----- Data in this exercise -----
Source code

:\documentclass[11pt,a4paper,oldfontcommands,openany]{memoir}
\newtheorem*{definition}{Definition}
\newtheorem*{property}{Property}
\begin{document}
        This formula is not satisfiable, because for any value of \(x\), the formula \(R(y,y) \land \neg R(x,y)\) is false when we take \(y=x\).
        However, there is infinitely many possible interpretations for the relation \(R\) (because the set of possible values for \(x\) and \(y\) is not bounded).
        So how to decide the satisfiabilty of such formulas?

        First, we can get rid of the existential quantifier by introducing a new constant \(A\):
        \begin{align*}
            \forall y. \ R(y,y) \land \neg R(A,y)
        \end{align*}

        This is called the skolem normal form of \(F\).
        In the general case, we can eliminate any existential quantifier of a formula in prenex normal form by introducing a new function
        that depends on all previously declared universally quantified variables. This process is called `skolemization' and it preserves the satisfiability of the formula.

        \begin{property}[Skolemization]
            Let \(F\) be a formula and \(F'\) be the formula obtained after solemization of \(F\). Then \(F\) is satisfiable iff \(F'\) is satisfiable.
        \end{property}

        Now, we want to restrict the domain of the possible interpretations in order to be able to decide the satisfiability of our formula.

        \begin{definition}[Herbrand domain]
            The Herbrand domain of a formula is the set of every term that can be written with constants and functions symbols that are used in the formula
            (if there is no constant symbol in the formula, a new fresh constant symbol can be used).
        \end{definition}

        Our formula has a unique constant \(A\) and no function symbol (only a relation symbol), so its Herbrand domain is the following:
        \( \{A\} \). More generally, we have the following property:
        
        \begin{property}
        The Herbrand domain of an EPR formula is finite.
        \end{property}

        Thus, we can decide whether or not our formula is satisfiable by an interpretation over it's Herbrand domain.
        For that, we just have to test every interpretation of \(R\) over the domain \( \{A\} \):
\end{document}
-----
----- Data in this exercise -----
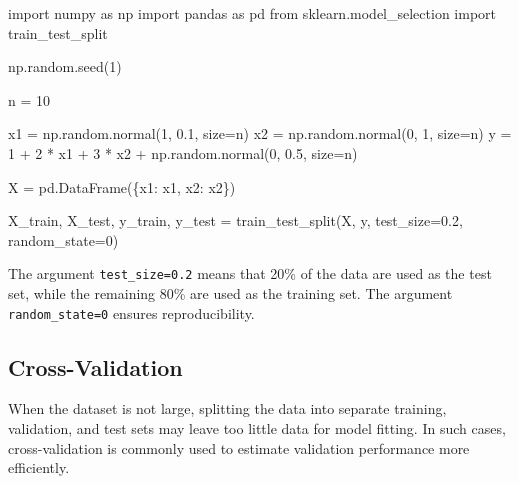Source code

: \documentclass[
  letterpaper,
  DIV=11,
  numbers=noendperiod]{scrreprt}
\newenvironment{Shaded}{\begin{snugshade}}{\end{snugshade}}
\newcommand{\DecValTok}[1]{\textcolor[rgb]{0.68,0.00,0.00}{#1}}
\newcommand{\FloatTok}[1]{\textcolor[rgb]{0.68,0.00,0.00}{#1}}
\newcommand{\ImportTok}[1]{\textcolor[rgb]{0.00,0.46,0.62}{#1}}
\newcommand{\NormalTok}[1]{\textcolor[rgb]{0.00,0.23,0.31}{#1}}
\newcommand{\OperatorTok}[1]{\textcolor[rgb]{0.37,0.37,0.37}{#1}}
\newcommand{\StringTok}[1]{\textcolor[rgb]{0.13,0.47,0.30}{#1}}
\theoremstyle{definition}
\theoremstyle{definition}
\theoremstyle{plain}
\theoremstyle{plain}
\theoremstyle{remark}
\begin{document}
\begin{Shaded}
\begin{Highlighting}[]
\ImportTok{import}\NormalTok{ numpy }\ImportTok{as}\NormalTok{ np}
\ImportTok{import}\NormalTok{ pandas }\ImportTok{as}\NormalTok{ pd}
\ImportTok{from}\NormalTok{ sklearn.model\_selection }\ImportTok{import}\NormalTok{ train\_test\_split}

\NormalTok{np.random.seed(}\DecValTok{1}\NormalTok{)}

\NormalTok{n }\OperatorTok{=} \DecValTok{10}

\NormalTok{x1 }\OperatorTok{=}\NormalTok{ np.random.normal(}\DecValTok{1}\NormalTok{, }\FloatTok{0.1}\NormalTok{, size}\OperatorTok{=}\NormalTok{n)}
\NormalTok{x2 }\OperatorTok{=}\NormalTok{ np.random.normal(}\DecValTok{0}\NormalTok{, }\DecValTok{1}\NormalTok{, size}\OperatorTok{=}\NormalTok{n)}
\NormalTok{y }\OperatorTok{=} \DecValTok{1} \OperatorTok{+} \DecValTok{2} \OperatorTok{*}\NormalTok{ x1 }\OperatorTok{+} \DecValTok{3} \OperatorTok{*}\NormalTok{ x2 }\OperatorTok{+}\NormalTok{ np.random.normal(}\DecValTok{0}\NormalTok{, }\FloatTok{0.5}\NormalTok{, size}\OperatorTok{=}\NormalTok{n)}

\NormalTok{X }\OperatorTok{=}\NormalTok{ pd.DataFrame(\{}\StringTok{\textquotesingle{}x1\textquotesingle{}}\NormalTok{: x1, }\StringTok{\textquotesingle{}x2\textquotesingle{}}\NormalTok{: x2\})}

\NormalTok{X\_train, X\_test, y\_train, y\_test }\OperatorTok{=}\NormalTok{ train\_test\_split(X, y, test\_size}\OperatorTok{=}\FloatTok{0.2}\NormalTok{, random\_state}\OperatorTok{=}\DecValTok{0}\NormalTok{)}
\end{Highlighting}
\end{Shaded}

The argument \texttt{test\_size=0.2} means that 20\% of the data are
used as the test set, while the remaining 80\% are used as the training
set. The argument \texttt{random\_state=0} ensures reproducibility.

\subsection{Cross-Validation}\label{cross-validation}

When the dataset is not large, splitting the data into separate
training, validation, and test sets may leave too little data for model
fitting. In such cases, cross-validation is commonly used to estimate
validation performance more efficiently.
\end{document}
-----
**Task brief**:
Please state how many lines of the listing above hold "NormalTok", giving the number and nothing else.

**Problem solution**:
11